On October 16, 2015, the Article 29 Working Party (the “Working Party”) issued a statement on the consequences of the recent ruling of the Court of Justice of the European Union (the “CJEU”) invalidating the European Commission’s Safe Harbor Decision.
In its statement, the Working Party called upon the EU Member States and EU institutions to open discussions with U.S. authorities in order to find political, legal and technical solutions enabling transfers to the U.S. that respect EU citizens’ fundamental rights. According to the Working Party, an intergovernmental agreement providing stronger guarantees to EU data subjects and a new Safe Harbor could offer such solutions.
Importantly, the Working Party indicated that it will continue analyzing the impact of the CJEU ruling on other data transfer mechanisms, such as standard contractual clauses and Binding Corporate Rules.
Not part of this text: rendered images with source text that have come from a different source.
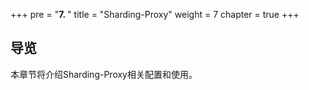 +++
pre = "<b>7. </b>"
title = "Sharding-Proxy"
weight = 7
chapter = true
+++

## 导览

本章节将介绍Sharding-Proxy相关配置和使用。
The Working Party confirmed that, during this period, businesses can still rely on these data transfer mechanisms to transfer personal data to the U.S. According to the statement, however, this does not exclude the possibility for national data protection authorities (“DPAs”) to investigate particular data transfers (e.g., following a complaint) and exercise their powers to protect individuals.
Furthermore, if no solution is found with the U.S. authorities by the end of January 2016, the DPAs may, depending on the outcome of the Working Party’s assessment of the other data transfer mechanisms, decide to take coordinated enforcement actions.
In any event, the Working Party states that businesses can no longer rely on the EU-U.S. Safe Harbor to transfer personal data from the EU to the U.S. To that end, the Working Party advises businesses to reflect on the eventual risks they take when transferring data and to consider putting in place any legal and technical solutions to mitigate these risks and to respect EU law. Meanwhile, national DPAs are expected to provide more information to businesses at a national level.